Virtual Office vs PO Box: Which One is for Your Business?


When your business isn’t ready for a brick-and-mortar office, or plain doesn’t need one; there are two basic options as to where you should register your business. You still need an address to register your business with the government and receive official mail at.

It’s easy to rent a virtual office or post office box, but deciding which is best for your business can be a tough decision. A PO box is certainly the least expensive option, yet doesn’t offer nearly the benefits a virtual office does. On the other hand, your particular company may not need anything more than a place to pick up your business mail.

Post Office Box

The two main factors to consider before making a final decision are:

  1. Brand Perception: Will the virtual addresses you register your business at negatively affect the way potential customers perceive your business?
  2. Necessary Features: Do you need some or all of the features a brick-and-mortar office location provides, or just a place to pick up your mail?

Brand Perception

Virtual Office

A virtual office is just like any other office found anywhere in the world. In fact, when you rent a virtual office from a reputable provider (there are many to choose from), you’re actually renting a brick-and-mortar office, complete with all the staff, supplies, and amenities of any other office out there.

The “reputable” part is very important. Few customers will be able to tell that you’ve rented a virtual office — Ie., an office you rarely, if ever visit. However, when you rent a discount virtual office in a shady part of town, or one that’s shared with questionable businesses, this can have definite negative branding consequences.

A Google search, for instance, can tell a very nasty and untrue story about your brand, and will easily scare customers away.

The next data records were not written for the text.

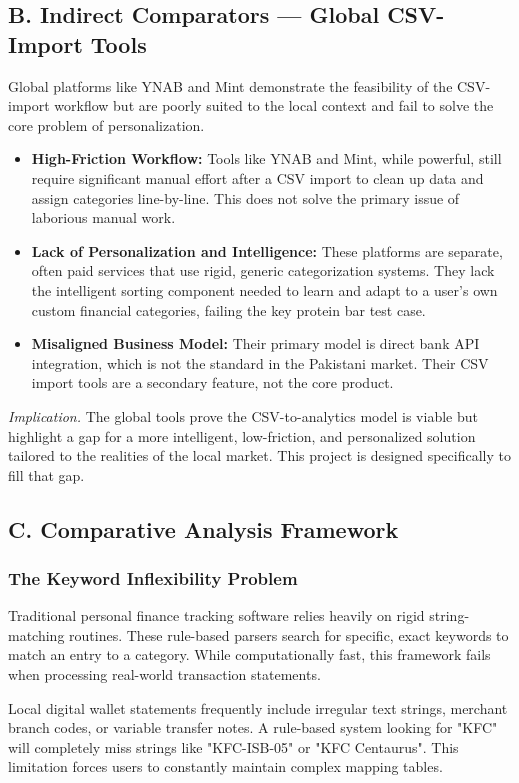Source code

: \subsection{B. Indirect Comparators — Global CSV-Import Tools}
Global platforms like YNAB and Mint demonstrate the feasibility of the CSV-import workflow but are poorly suited to the local context and fail to solve the core problem of personalization.
\begin{itemize}
	\item \textbf{High-Friction Workflow:} Tools like YNAB and Mint, while powerful, still require significant manual effort after a CSV import to clean up data and assign categories line-by-line. This does not solve the primary issue of laborious manual work.
	\item \textbf{Lack of Personalization and Intelligence:} These platforms are separate, often paid services that use rigid, generic categorization systems. They lack the intelligent sorting component needed to learn and adapt to a user's own custom financial categories, failing the key protein bar test case.
	\item \textbf{Misaligned Business Model:} Their primary model is direct bank API integration, which is not the standard in the Pakistani market. Their CSV import tools are a secondary feature, not the core product.
\end{itemize}
\textit{Implication.} The global tools prove the CSV-to-analytics model is viable but highlight a gap for a more intelligent, low-friction, and personalized solution tailored to the realities of the local market. This project is designed specifically to fill that gap.

\subsection{C. Comparative Analysis Framework}

\subsubsection{The Keyword Inflexibility Problem}
Traditional personal finance tracking software relies heavily on rigid string-matching routines. These rule-based parsers search for specific, exact keywords to match an entry to a category. While computationally fast, this framework fails when processing real-world transaction statements.

Local digital wallet statements frequently include irregular text strings, merchant branch codes, or variable transfer notes. A rule-based system looking for "KFC" will completely miss strings like "KFC-ISB-05" or "KFC Centaurus". This limitation forces users to constantly maintain complex mapping tables.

The best part about renting a virtual office is that customers will actually be able to visit the office you choose (in most cases), send you faxes, and call your assigned receptionist — all things a non-virtual business offers!

PO Box

When your business is registered to a PO box, it’s very obvious. The perception for customers can range from thinking that you’re too broke or too cheap to rent an actual office, right down to making prospects ponder just what kind of shady company you’re actually running.

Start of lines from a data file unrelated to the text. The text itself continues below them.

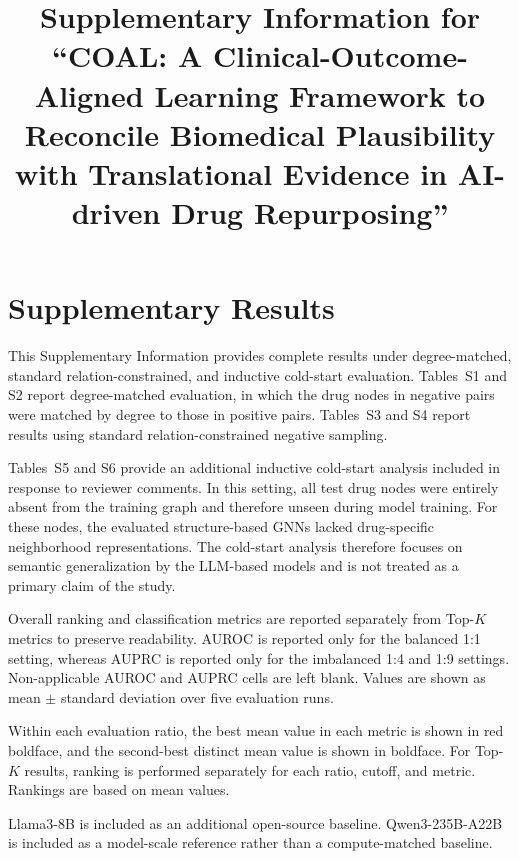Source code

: \documentclass[pdflatex,sn-mathphys-num]{sn-jnl}
\begin{document}
\renewcommand{\thetable}{S\arabic{table}}

\title[Supplementary Information]
{Supplementary Information for ``COAL: A Clinical-Outcome-Aligned
Learning Framework to Reconcile Biomedical Plausibility with
Translational Evidence in AI-driven Drug Repurposing''}

\maketitle

\section*{Supplementary Results}

This Supplementary Information provides complete results under
degree-matched, standard relation-constrained, and inductive cold-start
evaluation. Tables~S1 and S2 report degree-matched evaluation, in which
the drug nodes in negative pairs were matched by degree to those in
positive pairs. Tables~S3 and S4 report results using standard
relation-constrained negative sampling.

Tables~S5 and S6 provide an additional inductive cold-start analysis
included in response to reviewer comments. In this setting, all test
drug nodes were entirely absent from the training graph and therefore
unseen during model training. For these nodes, the evaluated
structure-based GNNs lacked drug-specific neighborhood representations.
The cold-start analysis therefore focuses on semantic generalization
by the LLM-based models and is not treated as a primary claim of the
study.

Overall ranking and classification metrics are reported separately
from Top-\(K\) metrics to preserve readability. AUROC is reported only
for the balanced 1:1 setting, whereas AUPRC is reported only for the
imbalanced 1:4 and 1:9 settings. Non-applicable AUROC and AUPRC cells
are left blank. Values are shown as mean \(\pm\) standard deviation over
five evaluation runs.

Within each evaluation ratio, the best mean value in each metric is
shown in red boldface, and the second-best distinct mean value is shown
in boldface. For Top-\(K\) results, ranking is performed separately for
each ratio, cutoff, and metric. Rankings are based on mean values.

Llama3-8B is included as an additional open-source baseline.
Qwen3-235B-A22B is included as a model-scale reference rather than
a compute-matched baseline.
\end{document}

Too broke and you’re on your way out and likely won’t be there for support, if needed, in the near future. Too cheap, and well, you’re likely to try to wriggle your way out of fixing, refunding or replacing defective items. If you’re in the service game, a cheap business is likely to cut corners and potentially deliver an inferior product.

Then there’s the most likely: What are these guys trying to hide? That’s the big elephant in the room of any mail order company of days gone by. Consumers, young and old, have learned to sniff out a stinker and a PO box is a great way of insulating yourself from customers, their lawyers, and the regulatory agencies that protect everyone.

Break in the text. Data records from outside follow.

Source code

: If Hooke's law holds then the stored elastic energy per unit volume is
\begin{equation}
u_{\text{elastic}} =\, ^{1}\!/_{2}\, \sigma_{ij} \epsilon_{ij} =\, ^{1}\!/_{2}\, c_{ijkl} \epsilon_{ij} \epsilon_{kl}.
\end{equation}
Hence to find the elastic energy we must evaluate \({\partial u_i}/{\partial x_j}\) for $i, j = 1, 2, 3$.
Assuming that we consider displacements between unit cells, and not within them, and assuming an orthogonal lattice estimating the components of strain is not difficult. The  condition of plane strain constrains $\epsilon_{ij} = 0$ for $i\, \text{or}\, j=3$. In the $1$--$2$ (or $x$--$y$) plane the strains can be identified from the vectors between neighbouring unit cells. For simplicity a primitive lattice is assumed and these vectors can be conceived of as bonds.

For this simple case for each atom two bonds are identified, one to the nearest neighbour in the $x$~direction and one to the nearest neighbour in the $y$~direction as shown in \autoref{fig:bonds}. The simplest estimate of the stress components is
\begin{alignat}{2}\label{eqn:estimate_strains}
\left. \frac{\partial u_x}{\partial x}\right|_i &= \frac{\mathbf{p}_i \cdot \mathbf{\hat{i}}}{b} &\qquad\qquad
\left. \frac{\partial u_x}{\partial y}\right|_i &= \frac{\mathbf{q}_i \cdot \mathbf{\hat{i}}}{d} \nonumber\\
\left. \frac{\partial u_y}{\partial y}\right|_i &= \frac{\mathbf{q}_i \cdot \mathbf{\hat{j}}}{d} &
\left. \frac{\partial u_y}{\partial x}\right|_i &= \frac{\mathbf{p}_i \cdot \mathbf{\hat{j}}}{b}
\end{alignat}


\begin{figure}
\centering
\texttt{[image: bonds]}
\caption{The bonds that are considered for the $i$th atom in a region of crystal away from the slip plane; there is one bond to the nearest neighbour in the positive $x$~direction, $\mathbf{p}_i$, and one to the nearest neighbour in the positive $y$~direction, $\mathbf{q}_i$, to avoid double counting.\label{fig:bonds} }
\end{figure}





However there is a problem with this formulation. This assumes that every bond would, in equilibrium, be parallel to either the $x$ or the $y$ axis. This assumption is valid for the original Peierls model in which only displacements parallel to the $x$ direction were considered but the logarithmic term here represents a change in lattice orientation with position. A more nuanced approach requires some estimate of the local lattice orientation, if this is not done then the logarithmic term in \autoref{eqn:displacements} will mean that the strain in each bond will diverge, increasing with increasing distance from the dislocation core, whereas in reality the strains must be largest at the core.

Receptionist at a virtual office

Necessary Features

Virtual Office

In most cases — again with reputable providers — you can have access to the office, as needed, for working and/or entertaining clients, partners and staff. Customers and/or sales prospects can visit the location to “scope” out your business.

It’s a real office, with real WiFi, conference/lounge areas, and access to printing and fax machines. All that, in addition to other options that vary from provider to provider. Reception will be there to greet people and accept your mail packages, and can forward anything arrives for you to your physical location.

The majority of reputable virtual services also offer other perks such as virtual phone numbers, call screening/forwarding, call center services, and professional virtual staff to help you complete a variety of projects.

PO Box

A PO box is just as it sounds: It’s a place to have your business mail sent to. You’ll also be registering the business with your local and Federal government, but that’s about it. Higher-end services like USPS will have an onsite agent to sign packages for you (though, they’ll often only do it for USPS packages).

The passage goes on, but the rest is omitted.